*** Opening Information supplied ***

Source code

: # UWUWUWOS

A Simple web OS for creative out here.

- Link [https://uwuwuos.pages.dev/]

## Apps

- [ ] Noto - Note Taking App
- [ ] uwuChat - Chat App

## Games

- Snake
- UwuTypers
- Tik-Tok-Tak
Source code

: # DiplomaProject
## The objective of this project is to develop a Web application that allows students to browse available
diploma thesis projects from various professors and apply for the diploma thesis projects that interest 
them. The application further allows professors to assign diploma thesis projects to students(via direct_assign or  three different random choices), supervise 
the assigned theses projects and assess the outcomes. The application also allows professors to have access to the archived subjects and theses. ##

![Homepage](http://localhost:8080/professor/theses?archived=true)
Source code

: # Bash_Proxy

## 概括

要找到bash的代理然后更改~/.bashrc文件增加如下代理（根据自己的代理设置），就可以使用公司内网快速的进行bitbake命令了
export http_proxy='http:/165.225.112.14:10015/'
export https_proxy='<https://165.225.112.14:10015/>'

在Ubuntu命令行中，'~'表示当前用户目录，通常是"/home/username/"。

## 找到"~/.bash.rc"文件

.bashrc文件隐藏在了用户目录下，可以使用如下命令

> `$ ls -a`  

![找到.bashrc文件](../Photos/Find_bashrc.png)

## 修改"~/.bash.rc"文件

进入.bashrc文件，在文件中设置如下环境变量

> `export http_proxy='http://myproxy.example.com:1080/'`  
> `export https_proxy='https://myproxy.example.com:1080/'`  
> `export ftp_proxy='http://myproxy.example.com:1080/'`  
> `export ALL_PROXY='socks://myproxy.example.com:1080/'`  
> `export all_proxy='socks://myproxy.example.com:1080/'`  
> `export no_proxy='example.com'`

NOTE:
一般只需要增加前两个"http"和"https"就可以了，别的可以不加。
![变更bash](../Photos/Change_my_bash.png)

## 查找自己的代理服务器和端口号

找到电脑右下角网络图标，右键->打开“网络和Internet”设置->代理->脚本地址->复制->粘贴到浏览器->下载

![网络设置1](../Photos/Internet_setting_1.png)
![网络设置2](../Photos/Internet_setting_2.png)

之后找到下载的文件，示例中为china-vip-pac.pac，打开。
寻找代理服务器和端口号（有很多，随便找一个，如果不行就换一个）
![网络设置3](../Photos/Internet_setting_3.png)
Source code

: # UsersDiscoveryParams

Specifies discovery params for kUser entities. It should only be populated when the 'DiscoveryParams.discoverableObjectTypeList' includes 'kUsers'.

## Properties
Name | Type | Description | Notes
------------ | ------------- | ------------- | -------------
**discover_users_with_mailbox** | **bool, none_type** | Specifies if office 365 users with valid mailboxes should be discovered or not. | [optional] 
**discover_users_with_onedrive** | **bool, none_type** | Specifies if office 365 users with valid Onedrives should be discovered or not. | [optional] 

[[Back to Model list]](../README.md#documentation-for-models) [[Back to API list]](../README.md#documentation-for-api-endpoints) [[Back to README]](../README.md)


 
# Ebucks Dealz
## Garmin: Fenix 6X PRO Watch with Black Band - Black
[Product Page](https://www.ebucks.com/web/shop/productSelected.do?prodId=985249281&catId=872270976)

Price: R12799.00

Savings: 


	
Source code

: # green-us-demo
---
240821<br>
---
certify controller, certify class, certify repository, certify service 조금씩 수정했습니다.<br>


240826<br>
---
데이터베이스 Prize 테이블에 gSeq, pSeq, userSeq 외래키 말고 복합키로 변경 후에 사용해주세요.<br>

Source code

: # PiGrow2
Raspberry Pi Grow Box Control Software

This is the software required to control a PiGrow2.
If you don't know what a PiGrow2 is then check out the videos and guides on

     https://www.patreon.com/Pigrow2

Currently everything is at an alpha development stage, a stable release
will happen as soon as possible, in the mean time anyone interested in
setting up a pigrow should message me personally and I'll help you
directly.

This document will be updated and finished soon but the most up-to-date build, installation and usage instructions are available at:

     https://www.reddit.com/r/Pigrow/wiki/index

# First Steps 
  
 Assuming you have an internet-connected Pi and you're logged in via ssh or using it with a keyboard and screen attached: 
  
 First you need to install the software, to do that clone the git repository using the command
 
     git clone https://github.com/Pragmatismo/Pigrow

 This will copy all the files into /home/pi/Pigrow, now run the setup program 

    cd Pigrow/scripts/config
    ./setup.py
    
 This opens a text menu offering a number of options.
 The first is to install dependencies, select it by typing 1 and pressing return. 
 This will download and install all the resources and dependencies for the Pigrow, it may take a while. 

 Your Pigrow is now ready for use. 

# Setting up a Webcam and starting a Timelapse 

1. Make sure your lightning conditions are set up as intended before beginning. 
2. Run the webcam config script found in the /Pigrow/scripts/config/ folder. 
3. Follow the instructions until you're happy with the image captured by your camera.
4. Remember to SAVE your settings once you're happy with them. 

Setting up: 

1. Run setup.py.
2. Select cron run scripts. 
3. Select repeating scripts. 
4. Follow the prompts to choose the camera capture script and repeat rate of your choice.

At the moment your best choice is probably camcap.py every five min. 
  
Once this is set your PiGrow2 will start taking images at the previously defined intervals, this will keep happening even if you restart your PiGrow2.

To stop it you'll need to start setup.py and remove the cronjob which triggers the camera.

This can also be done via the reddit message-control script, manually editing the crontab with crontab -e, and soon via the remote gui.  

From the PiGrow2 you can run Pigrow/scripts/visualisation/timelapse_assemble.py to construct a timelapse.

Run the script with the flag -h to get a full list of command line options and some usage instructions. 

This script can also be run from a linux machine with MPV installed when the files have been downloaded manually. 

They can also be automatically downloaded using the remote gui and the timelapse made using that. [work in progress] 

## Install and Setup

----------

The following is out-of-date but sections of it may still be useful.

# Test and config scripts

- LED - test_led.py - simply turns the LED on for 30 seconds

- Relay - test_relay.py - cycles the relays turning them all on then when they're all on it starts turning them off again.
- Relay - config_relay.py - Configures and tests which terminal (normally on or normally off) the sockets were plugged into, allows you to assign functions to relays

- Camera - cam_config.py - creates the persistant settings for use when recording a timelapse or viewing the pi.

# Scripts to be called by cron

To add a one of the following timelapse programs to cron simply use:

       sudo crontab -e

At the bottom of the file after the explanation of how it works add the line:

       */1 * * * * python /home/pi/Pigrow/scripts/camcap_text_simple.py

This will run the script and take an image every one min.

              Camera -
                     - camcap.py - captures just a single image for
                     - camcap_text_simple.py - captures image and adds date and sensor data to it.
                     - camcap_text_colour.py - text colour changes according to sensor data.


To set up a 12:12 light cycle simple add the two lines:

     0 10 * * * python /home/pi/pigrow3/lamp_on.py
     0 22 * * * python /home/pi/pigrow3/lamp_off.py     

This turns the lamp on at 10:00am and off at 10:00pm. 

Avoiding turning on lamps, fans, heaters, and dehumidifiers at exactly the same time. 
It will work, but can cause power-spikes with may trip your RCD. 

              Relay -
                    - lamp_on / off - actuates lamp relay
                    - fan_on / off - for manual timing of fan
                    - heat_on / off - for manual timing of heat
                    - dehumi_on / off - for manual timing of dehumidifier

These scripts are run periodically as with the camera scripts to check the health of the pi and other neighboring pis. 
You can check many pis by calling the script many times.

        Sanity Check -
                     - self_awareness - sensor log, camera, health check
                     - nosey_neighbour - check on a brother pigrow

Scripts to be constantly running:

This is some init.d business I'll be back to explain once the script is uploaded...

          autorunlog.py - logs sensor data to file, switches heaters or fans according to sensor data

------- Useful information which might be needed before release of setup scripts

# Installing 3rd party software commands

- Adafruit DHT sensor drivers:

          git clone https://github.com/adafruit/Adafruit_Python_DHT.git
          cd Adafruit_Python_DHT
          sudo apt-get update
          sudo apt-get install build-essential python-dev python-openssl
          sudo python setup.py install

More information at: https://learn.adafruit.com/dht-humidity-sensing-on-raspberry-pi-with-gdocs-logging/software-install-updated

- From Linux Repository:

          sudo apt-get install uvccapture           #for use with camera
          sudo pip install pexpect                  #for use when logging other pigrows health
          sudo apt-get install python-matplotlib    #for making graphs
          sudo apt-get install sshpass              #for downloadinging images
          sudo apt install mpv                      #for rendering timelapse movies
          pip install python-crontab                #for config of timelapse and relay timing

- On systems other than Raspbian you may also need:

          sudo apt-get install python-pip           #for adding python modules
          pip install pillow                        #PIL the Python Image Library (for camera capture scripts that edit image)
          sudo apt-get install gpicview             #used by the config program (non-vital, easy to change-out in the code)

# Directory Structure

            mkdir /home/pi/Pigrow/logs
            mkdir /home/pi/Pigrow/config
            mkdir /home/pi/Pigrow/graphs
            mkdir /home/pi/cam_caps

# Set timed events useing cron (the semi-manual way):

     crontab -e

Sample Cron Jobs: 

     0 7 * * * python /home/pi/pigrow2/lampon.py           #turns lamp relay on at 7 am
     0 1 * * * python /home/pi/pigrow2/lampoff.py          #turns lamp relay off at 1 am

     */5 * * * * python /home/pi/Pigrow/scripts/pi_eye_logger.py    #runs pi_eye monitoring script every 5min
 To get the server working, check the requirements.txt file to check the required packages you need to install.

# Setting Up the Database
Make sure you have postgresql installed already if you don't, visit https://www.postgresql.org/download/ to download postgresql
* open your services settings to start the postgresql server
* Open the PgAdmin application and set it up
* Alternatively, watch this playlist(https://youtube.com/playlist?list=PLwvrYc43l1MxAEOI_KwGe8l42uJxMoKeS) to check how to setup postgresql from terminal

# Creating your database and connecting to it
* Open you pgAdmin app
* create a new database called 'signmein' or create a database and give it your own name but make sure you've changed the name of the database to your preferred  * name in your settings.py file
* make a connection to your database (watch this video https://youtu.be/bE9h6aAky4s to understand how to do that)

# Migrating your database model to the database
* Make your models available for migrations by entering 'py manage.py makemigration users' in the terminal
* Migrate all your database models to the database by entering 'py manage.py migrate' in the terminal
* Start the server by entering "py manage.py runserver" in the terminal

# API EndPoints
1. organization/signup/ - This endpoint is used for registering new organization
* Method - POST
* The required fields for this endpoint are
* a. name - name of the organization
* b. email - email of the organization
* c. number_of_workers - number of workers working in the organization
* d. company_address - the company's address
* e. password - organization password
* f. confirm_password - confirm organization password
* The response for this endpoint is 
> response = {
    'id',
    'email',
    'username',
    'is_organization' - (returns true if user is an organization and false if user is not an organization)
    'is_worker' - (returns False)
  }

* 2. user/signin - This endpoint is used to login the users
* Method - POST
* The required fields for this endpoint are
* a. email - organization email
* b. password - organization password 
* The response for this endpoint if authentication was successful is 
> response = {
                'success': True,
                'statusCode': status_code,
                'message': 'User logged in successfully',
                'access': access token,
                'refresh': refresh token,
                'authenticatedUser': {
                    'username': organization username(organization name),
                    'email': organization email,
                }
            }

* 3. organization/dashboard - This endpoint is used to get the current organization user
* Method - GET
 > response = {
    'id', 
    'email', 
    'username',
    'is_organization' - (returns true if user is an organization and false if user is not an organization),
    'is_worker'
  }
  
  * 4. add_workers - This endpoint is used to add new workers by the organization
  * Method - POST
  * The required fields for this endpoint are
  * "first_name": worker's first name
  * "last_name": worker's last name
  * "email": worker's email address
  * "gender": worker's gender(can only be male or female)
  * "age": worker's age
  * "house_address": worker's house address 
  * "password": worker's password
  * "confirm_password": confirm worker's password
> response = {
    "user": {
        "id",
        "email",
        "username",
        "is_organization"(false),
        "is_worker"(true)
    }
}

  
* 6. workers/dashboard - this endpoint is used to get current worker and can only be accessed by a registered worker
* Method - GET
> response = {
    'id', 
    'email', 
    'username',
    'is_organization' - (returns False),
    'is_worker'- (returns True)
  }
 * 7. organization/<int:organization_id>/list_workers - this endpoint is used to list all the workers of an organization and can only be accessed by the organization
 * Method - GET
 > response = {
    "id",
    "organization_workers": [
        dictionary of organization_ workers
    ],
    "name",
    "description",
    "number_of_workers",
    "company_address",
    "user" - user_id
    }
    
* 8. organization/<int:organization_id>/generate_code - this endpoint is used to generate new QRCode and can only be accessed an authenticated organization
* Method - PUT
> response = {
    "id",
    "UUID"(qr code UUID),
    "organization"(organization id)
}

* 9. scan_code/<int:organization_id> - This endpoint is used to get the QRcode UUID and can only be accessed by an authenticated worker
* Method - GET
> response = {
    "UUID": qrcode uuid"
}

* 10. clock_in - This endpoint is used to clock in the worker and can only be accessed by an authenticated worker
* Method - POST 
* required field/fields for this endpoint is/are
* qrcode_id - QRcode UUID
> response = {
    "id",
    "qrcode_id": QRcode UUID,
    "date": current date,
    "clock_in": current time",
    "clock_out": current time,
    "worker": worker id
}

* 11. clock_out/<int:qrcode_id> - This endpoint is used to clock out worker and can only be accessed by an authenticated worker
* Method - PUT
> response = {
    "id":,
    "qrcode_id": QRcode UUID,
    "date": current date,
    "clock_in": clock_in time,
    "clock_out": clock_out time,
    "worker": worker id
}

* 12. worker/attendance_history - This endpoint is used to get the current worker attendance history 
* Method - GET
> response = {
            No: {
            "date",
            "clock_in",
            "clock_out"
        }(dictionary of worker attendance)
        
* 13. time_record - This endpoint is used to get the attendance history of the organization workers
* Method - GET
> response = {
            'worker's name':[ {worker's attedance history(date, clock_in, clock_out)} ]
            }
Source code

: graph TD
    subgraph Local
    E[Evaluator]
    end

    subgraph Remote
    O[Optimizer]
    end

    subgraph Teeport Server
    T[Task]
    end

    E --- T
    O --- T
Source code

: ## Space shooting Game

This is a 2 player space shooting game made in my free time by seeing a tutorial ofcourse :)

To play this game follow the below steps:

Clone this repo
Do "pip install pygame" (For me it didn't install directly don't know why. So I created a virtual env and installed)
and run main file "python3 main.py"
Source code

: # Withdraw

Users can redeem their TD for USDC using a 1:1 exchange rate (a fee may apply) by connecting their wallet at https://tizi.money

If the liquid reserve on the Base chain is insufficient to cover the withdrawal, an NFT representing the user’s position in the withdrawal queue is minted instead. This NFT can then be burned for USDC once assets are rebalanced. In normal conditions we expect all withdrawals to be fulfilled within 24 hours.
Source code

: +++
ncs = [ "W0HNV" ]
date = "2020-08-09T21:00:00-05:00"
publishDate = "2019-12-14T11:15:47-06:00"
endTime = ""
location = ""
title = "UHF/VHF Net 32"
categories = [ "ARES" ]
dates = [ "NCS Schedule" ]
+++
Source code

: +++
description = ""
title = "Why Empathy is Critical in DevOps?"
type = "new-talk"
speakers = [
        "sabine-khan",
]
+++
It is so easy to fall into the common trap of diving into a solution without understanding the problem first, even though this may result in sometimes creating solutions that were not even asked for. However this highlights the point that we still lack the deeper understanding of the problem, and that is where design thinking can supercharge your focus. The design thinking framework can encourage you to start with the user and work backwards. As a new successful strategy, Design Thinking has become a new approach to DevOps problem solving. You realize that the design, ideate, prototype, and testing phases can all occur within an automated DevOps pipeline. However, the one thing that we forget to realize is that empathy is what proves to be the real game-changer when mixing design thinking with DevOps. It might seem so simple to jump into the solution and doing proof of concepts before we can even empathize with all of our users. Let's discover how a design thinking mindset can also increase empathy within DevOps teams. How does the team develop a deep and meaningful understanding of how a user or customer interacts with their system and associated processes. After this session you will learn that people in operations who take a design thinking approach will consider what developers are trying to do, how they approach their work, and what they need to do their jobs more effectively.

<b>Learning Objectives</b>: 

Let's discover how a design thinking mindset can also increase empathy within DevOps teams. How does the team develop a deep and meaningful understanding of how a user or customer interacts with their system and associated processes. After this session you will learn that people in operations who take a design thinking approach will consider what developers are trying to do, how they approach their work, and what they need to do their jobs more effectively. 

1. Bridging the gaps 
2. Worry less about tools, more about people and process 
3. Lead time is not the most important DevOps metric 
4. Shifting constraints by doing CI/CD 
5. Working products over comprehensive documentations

*** Closing Information supplied ***

Brief: Please return the lines above that run from the line containing "postgresql from terminal" to the line containing "users' in the terminal", inclusive, exactly and with no other lines.

Exercise output:
* Alternatively, watch this playlist(https://youtube.com/playlist?list=PLwvrYc43l1MxAEOI_KwGe8l42uJxMoKeS) to check how to setup postgresql from terminal

# Creating your database and connecting to it
* Open you pgAdmin app
* create a new database called 'signmein' or create a database and give it your own name but make sure you've changed the name of the database to your preferred  * name in your settings.py file
* make a connection to your database (watch this video https://youtu.be/bE9h6aAky4s to understand how to do that)

# Migrating your database model to the database
* Make your models available for migrations by entering 'py manage.py makemigration users' in the terminal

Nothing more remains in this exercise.